Elle passa ce premier instant à Chicago à se haïr. Ça allait déjà un peu mieux quand elles parvinrent à traverser l’aéroport et à trouver l’agence de voitures de location.

Maintenant qu’elles arrivaient dans la petite ville de Frankfield, dans l’Illinois, le sentiment de culpabilité était toujours présent mais s’apparentait plus à un vague sentiment de ne pas parvenir à faire les choses correctement.

DeMarco était derrière le volant et buvait une gorgée du café qu’elle avait acheté à l’aéroport. Elle jeta un coup d’œil vers Kate qui regardait par la vitre, et la poussa du coude.

« OK, Wise, » dit DeMarco. « Je vois bien qu’il y a quelque chose qui ne va pas. Qu’est-ce qui se passe ? Tu as l’air malheureuse. »

« On en est déjà arrivé au stade des conversations sérieuses ? »

« Ça n’a pas toujours été le cas ? »

Kate se redressa sur son siège et soupira. « Je gardais Michelle quand je me suis rendu compte que j’avais raté un appel de Duran. Et j’ai dû laisser Michelle pour partir. Pire que ça, je l’ai laissée avec Alan parce que Mélissa et son mari ont quelques soucis de couple à régler. Et je me sens vraiment coupable. »

« Je suis contente que tu sois là, » dit DeMarco. « Mais tu aurais pu refuser. Tu n’es pas liée au FBI par une sorte de contrat fixe, non ? »

« C’est vrai. Mais refuser n’est pas si facile que ça. Je m’implique bien trop. Je crois que ce boulot me donne la sensation d’avoir un but. »

« Et le fait d’être grand-mère ne te donne pas cette même sensation ? » demanda DeMarco.

« Si, bien sûr. C’est juste… je ne sais pas. »

Elle s’arrêta de parler et DeMarco respecta son silence… pendant un moment. « Bon, alors, cette affaire, » dit DeMarco. « Ça a l’air plutôt ordinaire, non ? Tu as lu les dossiers ? »

« Oui, c’est vrai, mais sans aucune piste, aucun indice, ou même la moindre suggestion venant des forces de police locales, ça ne va pas être si facile que ça. »

« Alors… la victime la plus récente, c’est une femme de cinquante-quatre ans. C’était il y a deux jours et elle était seule chez elle. Aucun signe d’entrée par effraction. Elle a été retrouvée par son mari quand il est rentré du boulot. Apparemment, elle a été brutalement étranglée avec quelque chose qui lui a entaillé le cou. »

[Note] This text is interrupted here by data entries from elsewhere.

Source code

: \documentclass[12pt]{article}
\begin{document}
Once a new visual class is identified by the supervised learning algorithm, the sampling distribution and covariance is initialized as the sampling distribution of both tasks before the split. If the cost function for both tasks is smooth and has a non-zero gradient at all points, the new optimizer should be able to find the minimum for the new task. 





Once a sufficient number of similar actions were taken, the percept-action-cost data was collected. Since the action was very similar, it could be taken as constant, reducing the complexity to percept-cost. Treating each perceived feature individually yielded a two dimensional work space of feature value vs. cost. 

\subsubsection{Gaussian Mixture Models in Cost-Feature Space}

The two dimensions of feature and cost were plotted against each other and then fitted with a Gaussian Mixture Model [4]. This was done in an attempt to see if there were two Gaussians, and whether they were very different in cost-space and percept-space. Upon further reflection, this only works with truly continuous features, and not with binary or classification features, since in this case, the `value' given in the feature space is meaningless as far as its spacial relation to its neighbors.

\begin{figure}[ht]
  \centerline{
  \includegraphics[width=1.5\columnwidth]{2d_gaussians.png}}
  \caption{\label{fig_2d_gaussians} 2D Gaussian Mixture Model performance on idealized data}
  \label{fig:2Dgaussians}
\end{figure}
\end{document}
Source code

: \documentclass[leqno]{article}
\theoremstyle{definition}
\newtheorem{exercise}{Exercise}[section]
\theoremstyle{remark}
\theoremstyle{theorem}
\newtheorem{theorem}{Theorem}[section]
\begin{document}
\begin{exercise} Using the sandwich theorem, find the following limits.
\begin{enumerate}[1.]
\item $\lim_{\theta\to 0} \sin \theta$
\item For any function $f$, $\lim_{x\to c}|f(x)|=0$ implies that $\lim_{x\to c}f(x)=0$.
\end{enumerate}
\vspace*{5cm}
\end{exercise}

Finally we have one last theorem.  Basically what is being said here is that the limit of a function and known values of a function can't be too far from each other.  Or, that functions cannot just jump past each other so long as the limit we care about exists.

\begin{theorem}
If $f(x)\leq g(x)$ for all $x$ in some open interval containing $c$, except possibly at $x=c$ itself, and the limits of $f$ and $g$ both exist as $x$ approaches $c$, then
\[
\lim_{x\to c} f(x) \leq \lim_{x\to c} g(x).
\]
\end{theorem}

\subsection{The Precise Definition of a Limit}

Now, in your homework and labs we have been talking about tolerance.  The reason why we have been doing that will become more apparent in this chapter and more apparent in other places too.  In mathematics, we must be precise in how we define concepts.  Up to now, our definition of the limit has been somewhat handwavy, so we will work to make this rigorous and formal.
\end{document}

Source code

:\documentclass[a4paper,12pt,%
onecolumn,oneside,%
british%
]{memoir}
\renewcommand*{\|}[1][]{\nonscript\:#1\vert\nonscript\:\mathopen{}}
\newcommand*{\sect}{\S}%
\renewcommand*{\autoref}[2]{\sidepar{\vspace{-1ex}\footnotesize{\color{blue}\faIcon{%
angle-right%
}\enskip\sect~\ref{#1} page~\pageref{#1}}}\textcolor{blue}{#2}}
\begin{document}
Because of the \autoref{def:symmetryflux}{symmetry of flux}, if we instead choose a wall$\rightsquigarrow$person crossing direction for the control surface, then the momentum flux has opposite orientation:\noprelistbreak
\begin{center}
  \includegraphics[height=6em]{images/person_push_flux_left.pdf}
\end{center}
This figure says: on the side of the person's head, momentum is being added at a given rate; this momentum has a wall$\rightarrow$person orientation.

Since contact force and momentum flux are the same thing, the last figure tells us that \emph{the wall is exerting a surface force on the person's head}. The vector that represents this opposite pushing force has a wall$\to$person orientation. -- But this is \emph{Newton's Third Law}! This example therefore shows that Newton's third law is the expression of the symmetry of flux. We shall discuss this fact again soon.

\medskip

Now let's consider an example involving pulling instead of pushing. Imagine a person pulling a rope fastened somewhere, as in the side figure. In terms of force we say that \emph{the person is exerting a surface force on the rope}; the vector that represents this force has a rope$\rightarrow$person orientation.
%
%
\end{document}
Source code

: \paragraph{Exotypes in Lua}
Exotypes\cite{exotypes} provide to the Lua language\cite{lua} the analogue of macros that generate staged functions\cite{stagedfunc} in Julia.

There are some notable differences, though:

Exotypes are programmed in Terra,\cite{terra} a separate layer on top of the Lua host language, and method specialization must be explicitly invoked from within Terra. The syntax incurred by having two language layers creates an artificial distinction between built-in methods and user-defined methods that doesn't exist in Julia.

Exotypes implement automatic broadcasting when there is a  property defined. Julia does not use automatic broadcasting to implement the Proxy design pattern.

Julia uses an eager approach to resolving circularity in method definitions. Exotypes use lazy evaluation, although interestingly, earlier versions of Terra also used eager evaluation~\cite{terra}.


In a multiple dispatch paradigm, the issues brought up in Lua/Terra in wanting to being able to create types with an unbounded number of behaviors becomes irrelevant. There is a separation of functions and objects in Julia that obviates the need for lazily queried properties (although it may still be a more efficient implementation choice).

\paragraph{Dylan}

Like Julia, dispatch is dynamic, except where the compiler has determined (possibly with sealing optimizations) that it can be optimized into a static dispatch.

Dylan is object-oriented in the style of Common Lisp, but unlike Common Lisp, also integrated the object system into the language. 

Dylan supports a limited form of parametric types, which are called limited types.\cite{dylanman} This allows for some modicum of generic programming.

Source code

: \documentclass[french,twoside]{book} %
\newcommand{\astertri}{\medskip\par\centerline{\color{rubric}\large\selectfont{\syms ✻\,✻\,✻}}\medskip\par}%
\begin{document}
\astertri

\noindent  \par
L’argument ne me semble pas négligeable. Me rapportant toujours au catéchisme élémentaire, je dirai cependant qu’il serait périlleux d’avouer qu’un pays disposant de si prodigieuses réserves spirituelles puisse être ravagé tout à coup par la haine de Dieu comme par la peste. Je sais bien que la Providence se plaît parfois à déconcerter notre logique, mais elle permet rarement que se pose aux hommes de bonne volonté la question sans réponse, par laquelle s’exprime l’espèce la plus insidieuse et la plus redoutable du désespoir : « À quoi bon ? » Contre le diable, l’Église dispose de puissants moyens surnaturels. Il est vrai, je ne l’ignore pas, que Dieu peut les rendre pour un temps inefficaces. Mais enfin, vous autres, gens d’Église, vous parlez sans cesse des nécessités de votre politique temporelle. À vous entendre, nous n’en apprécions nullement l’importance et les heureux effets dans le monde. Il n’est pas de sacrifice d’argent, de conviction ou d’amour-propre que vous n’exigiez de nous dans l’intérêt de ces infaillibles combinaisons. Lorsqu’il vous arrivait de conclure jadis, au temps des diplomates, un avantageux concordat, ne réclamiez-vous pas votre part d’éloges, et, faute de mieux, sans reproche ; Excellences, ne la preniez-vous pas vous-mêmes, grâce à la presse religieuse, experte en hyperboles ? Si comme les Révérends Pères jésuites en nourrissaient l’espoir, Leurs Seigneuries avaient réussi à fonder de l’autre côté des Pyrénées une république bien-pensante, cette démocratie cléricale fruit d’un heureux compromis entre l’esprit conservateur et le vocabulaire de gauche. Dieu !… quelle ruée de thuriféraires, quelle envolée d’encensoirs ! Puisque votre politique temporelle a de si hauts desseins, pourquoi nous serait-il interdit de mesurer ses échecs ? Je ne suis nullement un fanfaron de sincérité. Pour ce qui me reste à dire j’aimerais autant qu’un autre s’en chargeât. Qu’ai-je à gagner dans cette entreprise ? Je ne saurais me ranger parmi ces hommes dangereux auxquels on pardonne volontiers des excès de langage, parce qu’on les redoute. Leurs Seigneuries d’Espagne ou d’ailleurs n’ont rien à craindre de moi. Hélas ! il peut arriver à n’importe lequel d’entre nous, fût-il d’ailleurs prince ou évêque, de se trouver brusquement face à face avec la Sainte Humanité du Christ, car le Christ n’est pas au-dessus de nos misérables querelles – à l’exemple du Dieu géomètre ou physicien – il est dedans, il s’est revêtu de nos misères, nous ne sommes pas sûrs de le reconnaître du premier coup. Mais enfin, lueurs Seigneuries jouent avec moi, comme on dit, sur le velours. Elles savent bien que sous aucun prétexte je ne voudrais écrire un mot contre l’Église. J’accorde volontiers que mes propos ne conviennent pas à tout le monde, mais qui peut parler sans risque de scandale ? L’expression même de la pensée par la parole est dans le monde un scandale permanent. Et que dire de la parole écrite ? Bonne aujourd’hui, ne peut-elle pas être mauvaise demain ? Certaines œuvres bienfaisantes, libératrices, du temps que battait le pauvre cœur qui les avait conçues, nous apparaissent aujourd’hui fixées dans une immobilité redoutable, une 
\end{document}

« Et ça pourrait être un bon point de départ, » dit Kate. « Qu’est-ce qui pourrait être utilisé pour étrangler quelqu’un et qui puisse également provoquer une telle entaille ? »

« Du fil barbelé ? »

« Il y aurait eu plus de sang, » dit Kate. « La scène de crime en aurait été remplie. »

« Et les rapports disent que les lieux étaient assez propres. »

« Alors ça explique pourquoi la police locale est aussi perplexe. Mais il doit bien y avoir un quelconque point de départ, non ? »

« On va bientôt en savoir plus, » dit DeMarco, en ralentissant et en faisant un signe de tête devant elle. « On est arrivé. »

***

Il y avait un seul policier qui les attendait quand elles se garèrent dans l’allée en forme de U. Il était assis dans sa voiture de patrouille et buvait un café. Il leur fit un geste poli de la tête quand elles s’approchèrent de sa voiture. Il portait un uniforme et le badge en forme d’étoile indiquait qu’il s’agissait du shérif. Mais il ne devait plus en avoir pour très longtemps à ce poste. Il devait avoir la soixantaine et ça se voyait surtout à ses sourcils et à ses cheveux gris.

« Agents Wise et DeMarco, » dit Kate, en lui montrant son badge.

« Shérif Bannerman, » dit le policier âgé. « Je suis content que vous ayez pu venir. Cette affaire nous laisse vraiment perplexes. »

« Vous pourriez nous accompagner à l’intérieur et nous donner plus de détails sur l’affaire ? » demanda Kate.

« Oui, bien sûr. »

Ils montèrent les marches qui menaient à un porche décoré de manière minimaliste. À l’intérieur, la décoration était dans le même style ; ce qui donnait l’impression que l’énorme maison avait l’air encore plus grande. La porte d’entrée s’ouvrait sur un vestibule carrelé qui donnait sur un large couloir, d’où partait un escalier incurvé qui menait au premier étage. Ils traversèrent le couloir et se dirigèrent vers la droite. Ils entrèrent dans un vaste salon, dont le mur du fond était occupé par une énorme bibliothèque encastrée. Dans le salon, elles virent un divan très élégant et un piano.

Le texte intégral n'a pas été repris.